As Always, Cost Concerns

This lack of availability is largely due to cost, as managed accounts typically come with high fees. Interest in managed accounts at current pricing levels, which typically equal or exceed 25 basis points, is relatively low, according to PGIM.

However, 70% of plan sponsors said they would be interested in offering their participants a managed account as an opt-in if the fee were 10 basis points or less, and 63% said they would be interested in managed accounts as their plan’s default investment at that price point.

David Blanchett, managing director, portfolio manager and head of retirement research at PGIM DC Solutions, says he expects the next generation of managed account providers to include asset managers that could offer solutions with lower fees.

“I think where we’re going to see future solutions [are] going to be among asset managers or other entities that can potentially derive revenue elsewhere,” Blanchett says.

Blanchett says providers should offer managed accounts as a competing solution to their target-date funds to show that participants can be provided asset allocations based upon more factors than just age.

“I’m going to use income and savings rate and balance and … gender and all these other things we have about someone to figure out what that portfolio should be,” Blanchett says.

He also argues that consultants and large plan sponsors are “very aware” of managed accounts and that the overall availability of managed accounts has been increasing significantly.

“I think we’re nearing a point where we could see radical increases [in access to managed accounts] because the costs are coming down,” Blanchett says.

Is Cost the Only Issue?

However, a recent NEPC paper found that high fees tend to erode the value of managed accounts, as a fee of 30 basis points typically requires a participant to increase their equity exposure by 20% to 30%, or by two to three TDF vintages, to achieve a similar net-of-fee return. In addition, for participants paying a lower fee of 15 basis points, for example, NEPC argued that they could anticipate returns comparable to a typical TDF investor.

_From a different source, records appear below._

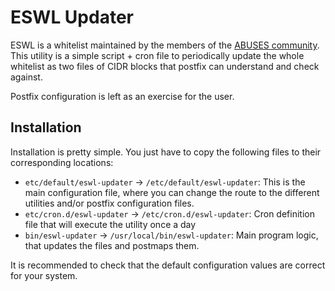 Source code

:ESWL Updater
=================

ESWL is a whitelist maintained by the members of the 
[ABUSES community](http://www.abuses.es/eswl/). This utility is a simple
script + cron file to periodically update the whole whitelist as two
files of CIDR blocks that postfix can understand and check against.

Postfix configuration is left as an exercise for the user.

Installation
------------

Installation is pretty simple. You just have to copy the following
files to their corresponding locations:
  * `etc/default/eswl-updater` -> `/etc/default/eswl-updater`:
    This is the main configuration file, where you can change the route
    to the different utilities and/or postfix configuration files.
  * `etc/cron.d/eswl-updater` -> `/etc/cron.d/eswl-updater`:
    Cron definition file that will execute the utility once a day
  * `bin/eswl-updater` -> `/usr/local/bin/eswl-updater`:
    Main program logic, that updates the files and postmaps them.

It is recommended to check that the default configuration values are
correct for your system.
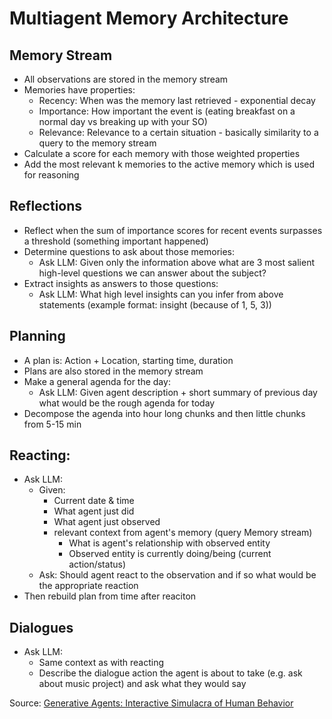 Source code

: # Multiagent Memory Architecture

## Memory Stream
- All observations are stored in the memory stream
- Memories have properties:
  - Recency: When was the memory last retrieved - exponential decay
  - Importance: How important the event is (eating breakfast on a normal day vs breaking up with your SO)
  - Relevance: Relevance to a certain situation - basically similarity to a query to the memory stream
- Calculate a score for each memory with those weighted properties
- Add the most relevant k memories to the active memory which is used for reasoning

## Reflections
- Reflect when the sum of importance scores for recent events surpasses a threshold (something important happened)
- Determine questions to ask about those memories:
  - Ask LLM: Given only the information above what are 3 most salient high-level questions we can answer about the
    subject?
- Extract insights as answers to those questions:
  - Ask LLM: What high level insights can you infer from above statements (example format: insight (because of 1, 5, 3))

## Planning
- A plan is: Action + Location, starting time, duration
- Plans are also stored in the memory stream
- Make a general agenda for the day:
  - Ask LLM: Given agent description + short summary of previous day what would be the rough agenda for today
- Decompose the agenda into hour long chunks and then little chunks from 5-15 min

## Reacting:
- Ask LLM:
  - Given:
    - Current date & time
    - What agent just did
    - What agent just observed
    - relevant context from agent's memory (query Memory stream)
      - What is agent's relationship with observed entity
      - Observed entity is currently doing/being (current action/status)
  - Ask: Should agent react to the observation and if so what would be the appropriate reaction
- Then rebuild plan from time after reaciton

## Dialogues
- Ask LLM:
  - Same context as with reacting
  - Describe the dialogue action the agent is about to take (e.g. ask about music project) and ask what they would say


Source: [Generative Agents: Interactive Simulacra of Human Behavior](https://arxiv.org/abs/2304.03442)
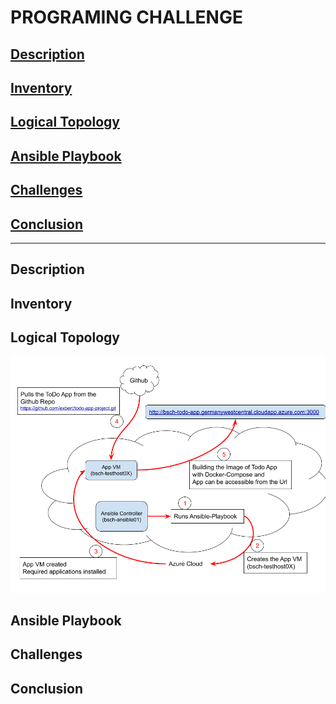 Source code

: # PROGRAMING CHALLENGE

## [Description](#description)

## [Inventory](#inventory)

## [Logical Topology](#logical_topology)

## [Ansible Playbook](#ansible_playbook)

## [Challenges](#challenges)

## [Conclusion](#conclusion)

---

## Description <a name="description"></a>

## Inventory <a name="inventory"></a>

## Logical Topology <a name="logical_topology"></a>

![Logical Topology](https://github.com/exbert/todo-app-deepdive/blob/master/img/ansible_project_topology.png "Logical Topology")

## Ansible Playbook <a name="ansible_playbook"></a>

## Challenges <a name="challenges"></a>

## Conclusion <a name="conclusion"></a>
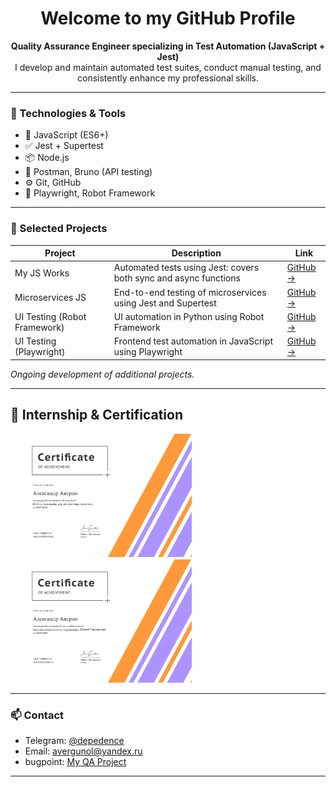 <h1 align="center">Welcome to my GitHub Profile</h1>

<p align="center">
  <b>Quality Assurance Engineer specializing in Test Automation (JavaScript + Jest)</b><br>
  I develop and maintain automated test suites, conduct manual testing, and consistently enhance my professional skills.
</p>

---

### 🧰 Technologies & Tools

- 📌 JavaScript (ES6+)
- ✅ Jest + Supertest
- 📦 Node.js
- 📄 Postman, Bruno (API testing)
- ⚙️ Git, GitHub
- 🧪 Playwright, Robot Framework

---

### 📂 Selected Projects

| Project                     | Description                                                         | Link                                                                       |
|----------------------------|---------------------------------------------------------------------|----------------------------------------------------------------------------|
| My JS Works                | Automated tests using Jest: covers both sync and async functions    | [GitHub →](https://github.com/depedence/my-js-works)                      |
| Microservices JS           | End-to-end testing of microservices using Jest and Supertest        | [GitHub →](https://github.com/depedence/microservices-js)                 |
| UI Testing (Robot Framework)| UI automation in Python using Robot Framework                      | [GitHub →](https://github.com/depedence/Portfolio)                        |
| UI Testing (Playwright)    | Frontend test automation in JavaScript using Playwright             | [GitHub →](https://github.com/depedence/UI-playwright)                    |

_Ongoing development of additional projects._

---

## 📜 Internship & Certification

<img src="/certificate-2.jpg" width="280px" hspace="10px" alt="Internship Completion Certificate">  <img src="/certificate-1.jpg" width="280px" hspace="10px" alt="Internship Completion Certificate">

---

### 📫 Contact

- Telegram: [@depedence](https://t.me/depedence)
- Email: avergunol@yandex.ru
- bugpoint: [My QA Project](https://t.me/bugpointqa)

---

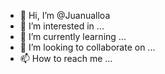 - 👋 Hi, I’m @Juanualloa
- 👀 I’m interested in ...
- 🌱 I’m currently learning ...
- 💞️ I’m looking to collaborate on ...
- 📫 How to reach me ...

<!---
Juanualloa/Juanualloa is a ✨ special ✨ repository because its `README.md` (this file) appears on your GitHub profile.
You can click the Preview link to take a look at your changes.
--->
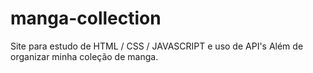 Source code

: # manga-collection

Site para estudo de HTML / CSS / JAVASCRIPT e uso de API's
Além de organizar minha coleção de manga.
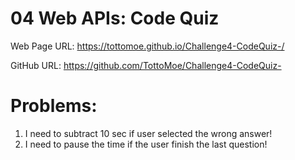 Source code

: # 04 Web APIs: Code Quiz

Web Page URL:
https://tottomoe.github.io/Challenge4-CodeQuiz-/

GitHub URL:
https://github.com/TottoMoe/Challenge4-CodeQuiz-

# Problems:
1) I need to subtract 10 sec if user selected the wrong answer!
2) I need to pause the time if the user finish the last question! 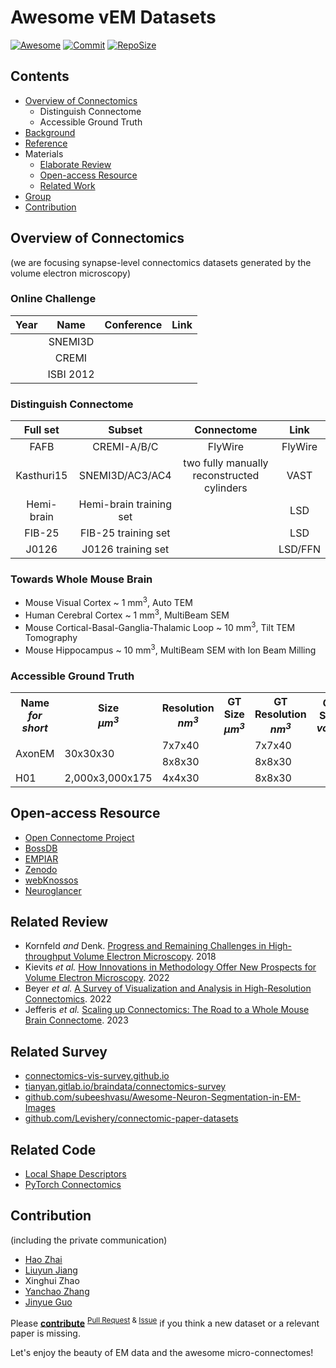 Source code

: # Awesome vEM Datasets

[![Awesome](https://awesome.re/badge.svg)](https://github.com/topics/awesome)
[![Commit](https://img.shields.io/github/last-commit/JackieZhai/awesome-em-datasets)](https://github.com/JackieZhai/awesome-em-datasets/commits)
[![RepoSize](https://img.shields.io/github/repo-size/JackieZhai/awesome-em-datasets)](https://github.com/JackieZhai/awesome-em-datasets/archive/refs/heads/master.zip)


## Contents

* [Overview of Connectomics](https://github.com/JackieZhai/awesome-em-datasets#overview)
    * Distinguish Connectome
    * Accessible Ground Truth
* [Background](https://github.com/JackieZhai/awesome-em-datasets/blob/master/BACKGROUND.md)
* [Reference](https://github.com/JackieZhai/awesome-em-datasets/blob/master/REFERENCE.md)
* Materials
    * [Elaborate Review](https://github.com/JackieZhai/awesome-em-datasets#elaborate-review)
    * [Open-access Resource](https://github.com/JackieZhai/awesome-em-datasets#open-access-resource)
    * [Related Work](https://github.com/JackieZhai/awesome-em-datasets#related-work)
* [Group](https://github.com/JackieZhai/awesome-em-datasets#group)
* [Contribution](https://github.com/JackieZhai/awesome-em-datasets#contribution)


## Overview of Connectomics

(we are focusing synapse-level connectomics datasets generated by the volume electron microscopy)

### Online Challenge

| **Year** | **Name**  | **Conference** | **Link** |
|:--------:|:---------:|:--------------:|:--------:|
|          | SNEMI3D   |                |          |
|          | CREMI     |                |          |
|          | ISBI 2012 |                |          |


### Distinguish Connectome

| **Full set** | **Subset**              | **Connectome**                             | **Link** |
|:------------:|:-----------------------:|:------------------------------------------:|:--------:|
| FAFB         | CREMI-A/B/C             | FlyWire                                    | FlyWire  |
| Kasthuri15   | SNEMI3D/AC3/AC4         | two fully manually reconstructed cylinders | VAST     |
| Hemi-brain   | Hemi-brain training set |                                            | LSD      |
| FIB-25       | FIB-25 training set     |                                            | LSD      |
| J0126        | J0126 training set      |                                            | LSD/FFN  |


### Towards Whole Mouse Brain

* Mouse Visual Cortex ~ 1 mm<sup>3</sup>, Auto TEM
* Human Cerebral Cortex ~ 1 mm<sup>3</sup>, MultiBeam SEM
* Mouse Cortical-Basal-Ganglia-Thalamic Loop ~ 10 mm<sup>3</sup>, Tilt TEM Tomography
* Mouse Hippocampus ~ 10 mm<sup>3</sup>, MultiBeam SEM with Ion Beam Milling


### Accessible Ground Truth

<table>
    <tr>
        <th>Name<br><i>for short</i></th>
        <th>Size<br><i>μm<sup>3</sup></i></th>
        <th>Resolution<br><i>nm<sup>3</sup></i></th>
        <th>GT Size<br><i>μm<sup>3</sup></i></th>
        <th>GT Resolution<br><i>nm<sup>3</sup></i></th>
        <th>GT Size<br><i>voxel</i></th>
        <th>Link</th>
        <th>&nbsp;&nbsp;&nbsp;&nbsp;&nbsp;&nbsp;&nbsp;&nbsp;&nbsp;&nbsp;&nbsp;&nbsp;&nbsp;&nbsp;&nbsp;&nbsp;&nbsp;&nbsp;Note&nbsp;&nbsp;&nbsp;&nbsp;&nbsp;&nbsp;&nbsp;&nbsp;&nbsp;&nbsp;&nbsp;&nbsp;&nbsp;&nbsp;&nbsp;&nbsp;&nbsp;&nbsp;</th>
    </tr>
    <tr>
        <td rowspan="2">AxonEM</td>
        <td rowspan="2">30x30x30</td>
        <td>7x7x40</td>
        <td rowspan="2"></td>
        <td>7x7x40</td>
        <td rowspan="2"></td>
        <td rowspan="2"><a href="https://axonem.grand-challenge.org/">grand-challenge</a></td>
        <td rowspan="2">subsets of MICrONS and H01</td>
    </tr>
    <tr>
        <td>8x8x30</td>
        <td>8x8x30</td>
    </tr>
    <tr>
        <td>H01</td>
        <td>2,000x3,000x175</td>
        <td>4x4x30</td>
        <td></td>
        <td>8x8x30</td>
        <td></td>
        <td><a href="https://h01-release.storage.googleapis.com/landing.html">google</a></td>
        <td></td>
    </tr>
</table>


## Open-access Resource

* [Open Connectome Project](https://neurodata.io/project/ocp/)
* [BossDB](https://bossdb.org/projects)
* [EMPIAR](https://www.ebi.ac.uk/empiar/)
* [Zenodo](https://zenodo.org/)
* [webKnossos](https://webknossos.org/publications)
* [Neuroglancer](https://github.com/google/neuroglancer)


## Related Review

* Kornfeld <i>and</i> Denk. [Progress and Remaining Challenges in High-throughput Volume Electron Microscopy](https://doi.org/10.1016/j.conb.2018.04.030). 2018
* Kievits <i>et al.</i> [How Innovations in Methodology Offer New Prospects for Volume Electron Microscopy](https://doi.org/10.1111/jmi.13134). 2022
* Beyer <i>et al.</i> [A Survey of Visualization and Analysis in High-Resolution Connectomics](https://doi.org/10.1111/cgf.14574). 2022
* Jefferis <i>et al.</i> [Scaling up Connectomics: The Road to a Whole Mouse Brain Connectome](https://wellcome.org/reports/scaling-connectomics). 2023


## Related Survey

* [connectomics-vis-survey.github.io](https://connectomics-vis-survey.github.io/)
* [tianyan.gitlab.io/braindata/connectomics-survey](https://tianyan.gitlab.io/braindata/connectomics-survey/)
* [github.com/subeeshvasu/Awesome-Neuron-Segmentation-in-EM-Images](https://github.com/subeeshvasu/Awesome-Neuron-Segmentation-in-EM-Images)
* [github.com/Levishery/connectomic-paper-datasets](https://github.com/Levishery/connectomic-paper-datasets)


## Related Code

* [Local Shape Descriptors](https://github.com/funkelab/lsd)
* [PyTorch Connectomics](https://connectomics.readthedocs.io/en/latest/tutorials/neuron.html)


## Contribution

(including the private communication)
* [Hao Zhai](https://github.com/JackieZhai)
* [Liuyun Jiang](https://github.com/WillieBigHead)
* Xinghui Zhao
* [Yanchao Zhang](https://github.com/Cristand)
* [Jinyue Guo](https://github.com/fenglingbai)

Please [**contribute**](https://github.com/JackieZhai/awesome-em-datasets/blob/master/CONTRIBUTING.md) <sup>[Pull Request](https://github.com/JackieZhai/awesome-em-datasets/pulls) & [Issue](https://github.com/JackieZhai/awesome-em-datasets/issues)</sup> if you think a new dataset or a relevant paper is missing.

Let's enjoy the beauty of EM data and the awesome micro-connectomes!
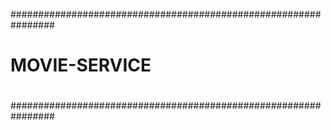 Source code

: ################################################################
#                                                              #
#                       MOVIE-SERVICE                          #
#                                                              #
################################################################ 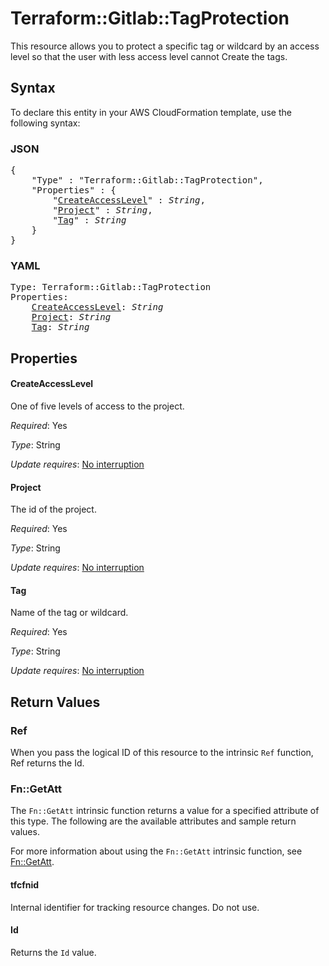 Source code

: # Terraform::Gitlab::TagProtection

This resource allows you to protect a specific tag or wildcard by an access level so that the user with less access level cannot Create the tags.

## Syntax

To declare this entity in your AWS CloudFormation template, use the following syntax:

### JSON

<pre>
{
    "Type" : "Terraform::Gitlab::TagProtection",
    "Properties" : {
        "<a href="#createaccesslevel" title="CreateAccessLevel">CreateAccessLevel</a>" : <i>String</i>,
        "<a href="#project" title="Project">Project</a>" : <i>String</i>,
        "<a href="#tag" title="Tag">Tag</a>" : <i>String</i>
    }
}
</pre>

### YAML

<pre>
Type: Terraform::Gitlab::TagProtection
Properties:
    <a href="#createaccesslevel" title="CreateAccessLevel">CreateAccessLevel</a>: <i>String</i>
    <a href="#project" title="Project">Project</a>: <i>String</i>
    <a href="#tag" title="Tag">Tag</a>: <i>String</i>
</pre>

## Properties

#### CreateAccessLevel

One of five levels of access to the project.

_Required_: Yes

_Type_: String

_Update requires_: [No interruption](https://docs.aws.amazon.com/AWSCloudFormation/latest/UserGuide/using-cfn-updating-stacks-update-behaviors.html#update-no-interrupt)

#### Project

The id of the project.

_Required_: Yes

_Type_: String

_Update requires_: [No interruption](https://docs.aws.amazon.com/AWSCloudFormation/latest/UserGuide/using-cfn-updating-stacks-update-behaviors.html#update-no-interrupt)

#### Tag

Name of the tag or wildcard.

_Required_: Yes

_Type_: String

_Update requires_: [No interruption](https://docs.aws.amazon.com/AWSCloudFormation/latest/UserGuide/using-cfn-updating-stacks-update-behaviors.html#update-no-interrupt)

## Return Values

### Ref

When you pass the logical ID of this resource to the intrinsic `Ref` function, Ref returns the Id.

### Fn::GetAtt

The `Fn::GetAtt` intrinsic function returns a value for a specified attribute of this type. The following are the available attributes and sample return values.

For more information about using the `Fn::GetAtt` intrinsic function, see [Fn::GetAtt](https://docs.aws.amazon.com/AWSCloudFormation/latest/UserGuide/intrinsic-function-reference-getatt.html).

#### tfcfnid

Internal identifier for tracking resource changes. Do not use.

#### Id

Returns the <code>Id</code> value.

Even with the advice component of managed accounts, NEPC found that the added value of that feature declined over time.

PGIM’s Blanchett says the issue goes beyond fees. The study found plan sponsors and consultants are concerned about the lack of choice when it comes to managed accounts.

“If you think about any kind of investment or other solution, there’s usually 50+ target-date series, there’s thousands of investments … [but] there might only be one or two managed account providers,” Blanchett says. “I think the more that that you increase the competition [and] the more that you decrease the price, the more it’ll become a standard offering in 401(k) plans.”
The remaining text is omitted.